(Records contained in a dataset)
--

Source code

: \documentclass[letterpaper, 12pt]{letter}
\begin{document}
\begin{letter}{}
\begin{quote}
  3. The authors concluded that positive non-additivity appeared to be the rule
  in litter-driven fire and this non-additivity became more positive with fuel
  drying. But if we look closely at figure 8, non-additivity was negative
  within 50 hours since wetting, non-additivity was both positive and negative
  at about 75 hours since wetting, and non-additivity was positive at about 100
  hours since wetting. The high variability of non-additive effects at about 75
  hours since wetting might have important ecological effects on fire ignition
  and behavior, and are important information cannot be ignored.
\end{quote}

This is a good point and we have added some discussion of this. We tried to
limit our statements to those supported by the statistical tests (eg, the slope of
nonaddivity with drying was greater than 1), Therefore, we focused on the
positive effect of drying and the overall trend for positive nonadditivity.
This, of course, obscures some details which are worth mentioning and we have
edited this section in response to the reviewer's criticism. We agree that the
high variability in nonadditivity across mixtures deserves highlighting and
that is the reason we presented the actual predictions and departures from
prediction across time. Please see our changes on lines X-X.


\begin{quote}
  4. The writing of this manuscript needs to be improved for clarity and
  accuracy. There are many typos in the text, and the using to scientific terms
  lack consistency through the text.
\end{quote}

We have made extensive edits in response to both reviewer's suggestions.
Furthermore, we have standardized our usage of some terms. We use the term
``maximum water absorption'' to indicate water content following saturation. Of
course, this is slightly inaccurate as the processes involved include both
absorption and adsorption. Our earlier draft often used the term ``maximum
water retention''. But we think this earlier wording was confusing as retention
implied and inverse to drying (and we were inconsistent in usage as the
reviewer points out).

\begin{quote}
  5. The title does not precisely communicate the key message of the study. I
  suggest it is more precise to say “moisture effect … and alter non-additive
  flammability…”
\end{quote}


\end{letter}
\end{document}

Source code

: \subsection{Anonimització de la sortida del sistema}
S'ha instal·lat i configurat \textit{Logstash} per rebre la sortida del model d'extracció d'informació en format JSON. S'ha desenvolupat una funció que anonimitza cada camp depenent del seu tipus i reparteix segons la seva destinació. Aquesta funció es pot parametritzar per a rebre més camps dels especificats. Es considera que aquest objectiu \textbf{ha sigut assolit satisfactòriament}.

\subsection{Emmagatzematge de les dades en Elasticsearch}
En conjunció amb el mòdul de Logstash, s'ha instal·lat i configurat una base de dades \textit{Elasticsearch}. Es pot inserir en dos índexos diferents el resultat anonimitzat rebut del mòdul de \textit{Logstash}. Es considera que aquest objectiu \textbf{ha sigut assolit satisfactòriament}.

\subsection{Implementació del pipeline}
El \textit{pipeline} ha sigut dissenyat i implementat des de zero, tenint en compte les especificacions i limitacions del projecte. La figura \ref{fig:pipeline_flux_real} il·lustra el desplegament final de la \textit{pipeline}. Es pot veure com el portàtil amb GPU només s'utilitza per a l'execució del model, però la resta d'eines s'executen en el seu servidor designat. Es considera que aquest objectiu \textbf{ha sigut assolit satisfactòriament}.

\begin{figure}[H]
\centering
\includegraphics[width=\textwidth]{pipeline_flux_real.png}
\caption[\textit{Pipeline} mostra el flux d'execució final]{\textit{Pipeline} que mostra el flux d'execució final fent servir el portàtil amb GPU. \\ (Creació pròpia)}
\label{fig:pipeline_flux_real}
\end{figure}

--

What this task involves. If a line in the records above contains "dades", copy that line.

Response.
\subsection{Emmagatzematge de les dades en Elasticsearch}
En conjunció amb el mòdul de Logstash, s'ha instal·lat i configurat una base de dades \textit{Elasticsearch}. Es pot inserir en dos índexos diferents el resultat anonimitzat rebut del mòdul de \textit{Logstash}. Es considera que aquest objectiu \textbf{ha sigut assolit satisfactòriament}.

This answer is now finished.